What to do:
Copy, exactly as written, the lines that begin at the one containing "자연어 감성분석 모델" and end at the one containing "w0qs1/w0qs1 is a". Skip any pictures in the data below.

Data for this task:
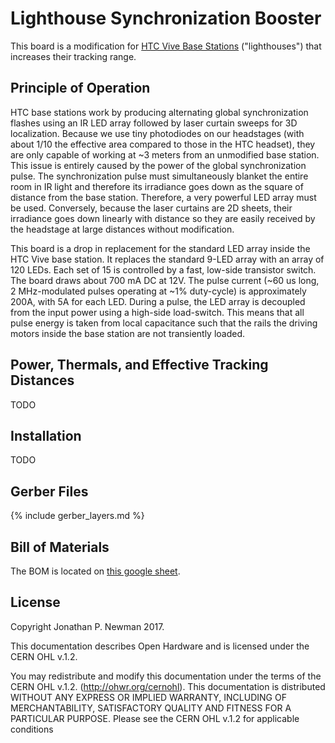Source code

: # Lighthouse Synchronization Booster
This board is a modification for [HTC Vive Base
Stations](https://www.vive.com/us/accessory/base-station/) ("lighthouses") that
increases their tracking range.

## Principle of Operation
HTC base stations work by producing alternating global synchronization flashes
using an IR LED array followed by laser curtain sweeps for 3D localization.
Because we use tiny photodiodes on our headstages (with about 1/10 the
effective area compared to those in the HTC headset), they are only capable of
working at ~3 meters from an unmodified base station. This issue is entirely
caused by the power of the global synchronization pulse. The synchronization
pulse must simultaneously blanket the entire room in IR light and therefore its
irradiance goes down as the square of distance from the base station.
Therefore, a very powerful LED array must be used. Conversely, because the
laser curtains are 2D sheets, their irradiance goes down linearly with distance
so they are easily received by the headstage at large distances without
modification.

This board is a drop in replacement for the standard LED array inside the HTC
Vive base station. It replaces the standard 9-LED array with an array of 120
LEDs.  Each set of 15 is controlled by a fast, low-side transistor switch. The
board draws about 700 mA DC at 12V. The pulse current (~60 us long, 2
MHz-modulated pulses operating at ~1% duty-cycle) is approximately 200A, with
5A for each LED. During a pulse, the LED array is decoupled from the input power
using a high-side load-switch. This means that all pulse energy is taken from local
capacitance such that the rails the driving motors inside the base station
are not transiently loaded.

## Power, Thermals, and Effective Tracking Distances
TODO

## Installation
TODO

## Gerber Files
{% include gerber_layers.md %}

## Bill of Materials
The BOM is located on [this google
sheet](https://docs.google.com/spreadsheets/d/1F-KWcdvH_63iXjZf0cgCfDiFX6XXW3qw6rlR8DZrFpQ/edit#gid=1349390549).

## License
Copyright Jonathan P. Newman 2017.

This documentation describes Open Hardware and is licensed under the
CERN OHL v.1.2.

You may redistribute and modify this documentation under the terms of the CERN
OHL v.1.2. (http://ohwr.org/cernohl). This documentation is distributed WITHOUT
ANY EXPRESS OR IMPLIED WARRANTY, INCLUDING OF MERCHANTABILITY, SATISFACTORY
QUALITY AND FITNESS FOR A PARTICULAR PURPOSE. Please see the CERN OHL v.1.2 for
applicable conditions
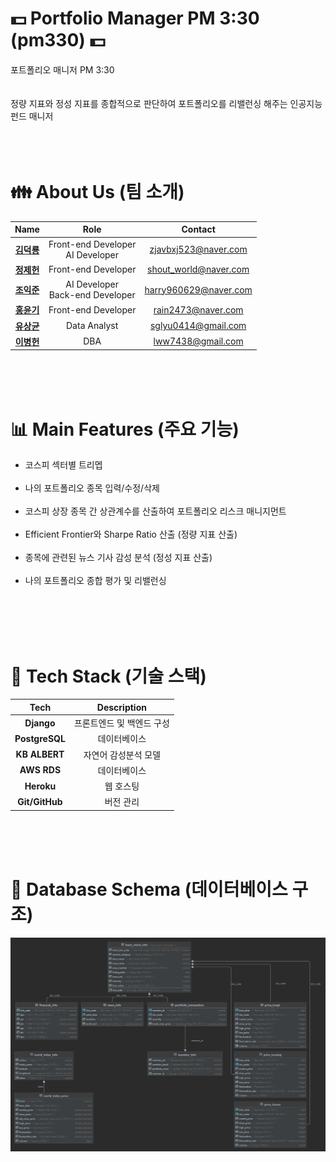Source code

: # :dollar: Portfolio Manager PM 3:30 (pm330) :dollar:
포트폴리오 매니저 PM 3:30<br />
<br />
<br />
정량 지표와 정성 지표를 종합적으로 판단하여 포트폴리오를 리밸런싱 해주는 인공지능 펀드 매니저<br />
<br />
<br />
<br />
# :family: About Us (팀 소개) 
|  **Name**  |                **Role**                |      **Contact**      |
|:----------:|:--------------------------------------:|:---------------------:|
| **[김덕룡](https://github.com/zjavbxj523)** | Front-end Developer<br/>AI Developer |  zjavbxj523@naver.com |
| **[정제헌](https://github.com/jeheonee)** | Front-end Developer | shout_world@naver.com |
| **[조익준](https://github.com/harry7435)** | AI Developer<br/>Back-end Developer | harry960629@naver.com |
| **[홍윤기](https://github.com/rain2473)** | Front-end Developer |   rain2473@naver.com  |
| **[유상균](https://github.com/WMD-spec)** |     Data Analyst    |  sglyu0414@gmail.com  |
| **[이병헌](https://github.com/ByeongHeonLee)** |         DBA         |   lww7438@gmail.com   |
<br />
<br />
<br />

# :bar_chart: Main Features (주요 기능) 
- 코스피 섹터별 트리멥<br /><br />
- 나의 포트폴리오 종목 입력/수정/삭제<br /><br />
- 코스피 상장 종목 간 상관계수를 산출하여 포트폴리오 리스크 매니지먼트<br /><br />
- Efficient Frontier와 Sharpe Ratio 산출 (정량 지표 산출)<br /><br />
- 종목에 관련된 뉴스 기사 감성 분석 (정성 지표 산출)<br /><br />
- 나의 포트폴리오 종합 평가 및 리밸런싱<br /><br />
<br />
<br />
<br />

# :wrench: Tech Stack (기술 스택) 
|    **Tech**    |      **Description**      |
|:--------------:|:-------------------------:|
|   **Django**   | 프론트엔드 및 백엔드 구성 |
| **PostgreSQL** |        데이터베이스       |
|  **KB ALBERT** |    자연어 감성분석 모델   |
|   **AWS RDS**  |      데이터베이스       |
|   **Heroku**   |         웹 호스팅         |
| **Git/GitHub** |         버전 관리         |
<br />
<br />
<br />

# :triangular_ruler: Database Schema (데이터베이스 구조) 
![Screenshot](Schema.png)
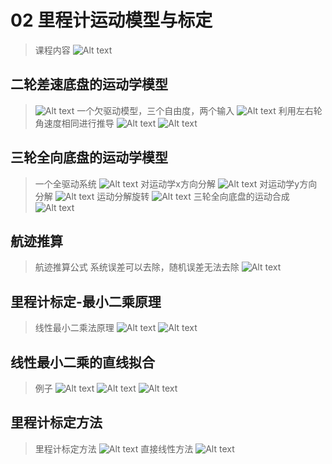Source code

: # 02 里程计运动模型与标定
> 课程内容
> ![Alt text](image.png)

## 二轮差速底盘的运动学模型
>![Alt text](image-1.png)
> 一个欠驱动模型，三个自由度，两个输入
> ![Alt text](image-2.png)
> 利用左右轮角速度相同进行推导
> ![Alt text](image-3.png)
> ![Alt text](image-4.png)

## 三轮全向底盘的运动学模型
>一个全驱动系统
>![Alt text](image-5.png)
>对运动学x方向分解
>![Alt text](image-6.png)
> 对运动学y方向分解
> ![Alt text](image-7.png)
> 运动分解旋转
> ![Alt text](image-8.png)
> 三轮全向底盘的运动合成
> ![Alt text](image-9.png)

## 航迹推算
> 航迹推算公式
> 系统误差可以去除，随机误差无法去除
> ![Alt text](image-10.png)


## 里程计标定-最小二乘原理
> 线性最小二乘法原理
> ![Alt text](image-11.png)
> ![Alt text](image-12.png)

## 线性最小二乘的直线拟合
> 例子
> ![Alt text](image-13.png)
> ![Alt text](image-14.png)
> ![Alt text](image-15.png)

## 里程计标定方法
> 里程计标定方法
> ![Alt text](image-16.png)
> 直接线性方法
> ![Alt text](image-17.png)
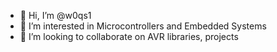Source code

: - 👋 Hi, I’m @w0qs1
- 👀 I’m interested in Microcontrollers and Embedded Systems
- 💞️ I’m looking to collaborate on AVR libraries, projects

<!---
w0qs1/w0qs1 is a ✨ special ✨ repository because its `README.md` (this file) appears on your GitHub profile.
You can click the Preview link to take a look at your changes.
--->
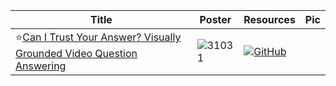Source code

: |Title|Poster|Resources|Pic|
|------|------|------|------|
| ⭐[Can I Trust Your Answer? Visually Grounded Video Question Answering ](https://openaccess.thecvf.com/content/CVPR2024/html/Xiao_Can_I_Trust_Your_Answer_Visually_Grounded_Video_Question_Answering_CVPR_2024_paper.html)| ![31031](https://github.com/HeChengHui/CVPR2024/assets/84503515/c54d6eae-135a-4129-96fa-2088ec951723)| [![GitHub](https://img.shields.io/github/stars/doc-doc/NExT-GQA?style=social)](https://github.com/doc-doc/NExT-GQA)
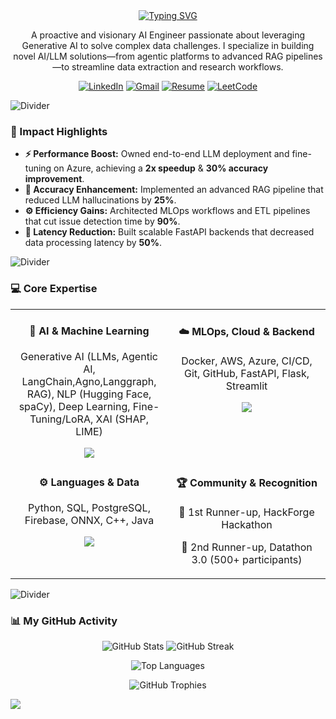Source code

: <div align="center">
  <a href="https://git.io/typing-svg"><img src="https://readme-typing-svg.demolab.com?font=Fira+Code&weight=600&size=30&pause=1000&color=36BCF7&center=true&vCenter=true&width=650&lines=Hello%2C+I'm+Shawneil+Rodrigues;An+AI+%26+ML+Engineer;A+Generative+AI+Specialist;An+LLM+%26+RAG+Developer" alt="Typing SVG" /></a>
</div>

<p align="center">
  A proactive and visionary AI Engineer passionate about leveraging Generative AI to solve complex data challenges. I specialize in building novel AI/LLM solutions—from agentic platforms to advanced RAG pipelines—to streamline data extraction and research workflows.
</p>

<p align="center">
    <a href="https://www.linkedin.com/in/shawneil-rodrigues-923982286/"><img src="https://img.shields.io/badge/LinkedIn-0077B5?style=for-the-badge&logo=linkedin&logoColor=white" alt="LinkedIn"></a>
    <a href="mailto:shawneilrodrigues@gmail.com"><img src="https://img.shields.io/badge/Gmail-D14836?style=for-the-badge&logo=gmail&logoColor=white" alt="Gmail"></a>
    <a href="https://drive.google.com/file/d/1Tgif3x8nfFjhbe0o4UKBwh8HuGbmt1GG/view?usp=sharing"><img src="https://img.shields.io/badge/My_Resume-36BCF7?style=for-the-badge&logo=googledrive&logoColor=white" alt="Resume"></a>
    <a href="https://leetcode.com/u/shawneil_rodrigues/"><img src="https://img.shields.io/badge/LeetCode-FFA116?style=for-the-badge&logo=leetcode&logoColor=black" alt="LeetCode"></a>
</p>

<img src="https://user-images.githubusercontent.com/73097560/115834425-e1a92d80-a44d-11eb-800f-4423a2baf541.gif" alt="Divider">

### 🚀 Impact Highlights

-   **⚡ Performance Boost:** Owned end-to-end LLM deployment and fine-tuning on Azure, achieving a **2x speedup** & **30% accuracy improvement**.
-   **🎯 Accuracy Enhancement:** Implemented an advanced RAG pipeline that reduced LLM hallucinations by **25%**.
-   **⚙️ Efficiency Gains:** Architected MLOps workflows and ETL pipelines that cut issue detection time by **90%**.
-   **🚄 Latency Reduction:** Built scalable FastAPI backends that decreased data processing latency by **50%**.

<img src="https://user-images.githubusercontent.com/73097560/115834425-e1a92d80-a44d-11eb-800f-4423a2baf541.gif" alt="Divider">

### 💻 Core Expertise

<table>
  <tr>
    <td valign="top" width="50%">
      <div align="center">
        <h4>🤖 AI & Machine Learning</h4>
        <p>Generative AI (LLMs, Agentic AI, LangChain,Agno,Langgraph, RAG), NLP (Hugging Face, spaCy), Deep Learning, Fine-Tuning/LoRA, XAI (SHAP, LIME)</p>
        <img src="https://skillicons.dev/icons?i=python,pytorch,tensorflow,huggingface,sklearn,opencv" />
      </div>
    </td>
    <td valign="top" width="50%">
      <div align="center">
        <h4>☁️ MLOps, Cloud & Backend</h4>
        <p>Docker, AWS, Azure, CI/CD, Git, GitHub, FastAPI, Flask, Streamlit</p>
        <img src="https://skillicons.dev/icons?i=docker,aws,azure,git,github,fastapi,flask" />
      </div>
    </td>
  </tr>
  <tr>
    <td valign="top" width="50%">
      <div align="center">
        <h4>⚙️ Languages & Data</h4>
        <p>Python, SQL, PostgreSQL, Firebase, ONNX, C++, Java</p>
        <img src="https://skillicons.dev/icons?i=python,cpp,java,mysql,postgresql,firebase" />
      </div>
    </td>
    <td valign="top" width="50%">
      <div align="center">
        <h4>🏆 Community & Recognition</h4>
        <p>🥇 1st Runner-up, HackForge Hackathon</p>
        <p>🥈 2nd Runner-up, Datathon 3.0 (500+ participants)</p>
      </div>
    </td>
  </tr>
</table>

<img src="https://user-images.githubusercontent.com/73097560/115834425-e1a92d80-a44d-11eb-800f-4423a2baf541.gif" alt="Divider">


### 📊 My GitHub Activity

<p align="center">
  <img src="https://github-readme-stats.vercel.app/api?username=ShawneilRodrigues&theme=dark&hide_border=false&include_all_commits=true&count_private=true" alt="GitHub Stats" />
  <img src="https://github-readme-streak-stats.herokuapp.com/?user=ShawneilRodrigues&theme=dark&hide_border=false" alt="GitHub Streak" />
</p>
<p align="center">
  <img src="https://github-readme-stats.vercel.app/api/top-langs/?username=ShawneilRodrigues&theme=dark&hide_border=false&include_all_commits=true&count_private=true&layout=compact" alt="Top Languages" />
</p>
<p align="center">
  <img src="https://github-profile-trophy.vercel.app/?username=ShawneilRodrigues&theme=monokai&no-frame=false&no-bg=true&margin-w=4" alt="GitHub Trophies" />
</p>

[![](https://visitcount.itsvg.in/api?id=ShawneilRodrigues&label=Profile%20Views&icon=0&pretty=false)](https://visitcount.itsvg.in)
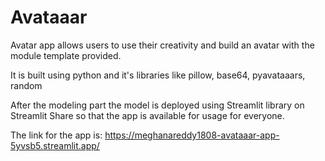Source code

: # Avataaar
Avatar app allows users to use their creativity and build an avatar with the module template provided.

It is built using python and it's libraries like pillow, base64, pyavataaars, random


After the modeling part the model is deployed using Streamlit library on Streamlit Share so that the app is available for usage for everyone.



The link for the app is:
https://meghanareddy1808-avataaar-app-5yvsb5.streamlit.app/
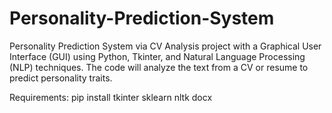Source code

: # Personality-Prediction-System
Personality Prediction System via CV Analysis project with a Graphical User Interface (GUI) using Python, Tkinter, and Natural Language Processing (NLP) techniques. The code will analyze the text from a CV or resume to predict personality traits.

Requirements:
pip install tkinter sklearn nltk docx
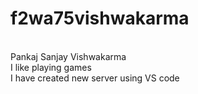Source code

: # f2wa75vishwakarma
<br>
Pankaj Sanjay Vishwakarma
<br>
I like playing games
<br>
I have created new server using VS code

Reply to the task:
|  **KB ALBERT** |    자연어 감성분석 모델   |
|   **AWS RDS**  |      데이터베이스       |
|   **Heroku**   |         웹 호스팅         |
| **Git/GitHub** |         버전 관리         |
<br />
<br />
<br />

# :triangular_ruler: Database Schema (데이터베이스 구조) 
![Screenshot](Schema.png)
Source code

: # 02 里程计运动模型与标定
> 课程内容
> ![Alt text](image.png)

## 二轮差速底盘的运动学模型
>![Alt text](image-1.png)
> 一个欠驱动模型，三个自由度，两个输入
> ![Alt text](image-2.png)
> 利用左右轮角速度相同进行推导
> ![Alt text](image-3.png)
> ![Alt text](image-4.png)

## 三轮全向底盘的运动学模型
>一个全驱动系统
>![Alt text](image-5.png)
>对运动学x方向分解
>![Alt text](image-6.png)
> 对运动学y方向分解
> ![Alt text](image-7.png)
> 运动分解旋转
> ![Alt text](image-8.png)
> 三轮全向底盘的运动合成
> ![Alt text](image-9.png)

## 航迹推算
> 航迹推算公式
> 系统误差可以去除，随机误差无法去除
> ![Alt text](image-10.png)


## 里程计标定-最小二乘原理
> 线性最小二乘法原理
> ![Alt text](image-11.png)
> ![Alt text](image-12.png)

## 线性最小二乘的直线拟合
> 例子
> ![Alt text](image-13.png)
> ![Alt text](image-14.png)
> ![Alt text](image-15.png)

## 里程计标定方法
> 里程计标定方法
> ![Alt text](image-16.png)
> 直接线性方法
> ![Alt text](image-17.png)
Source code

: - 👋 Hi, I’m @w0qs1
- 👀 I’m interested in Microcontrollers and Embedded Systems
- 💞️ I’m looking to collaborate on AVR libraries, projects

<!---
w0qs1/w0qs1 is a ✨ special ✨ repository because its `README.md` (this file) appears on your GitHub profile.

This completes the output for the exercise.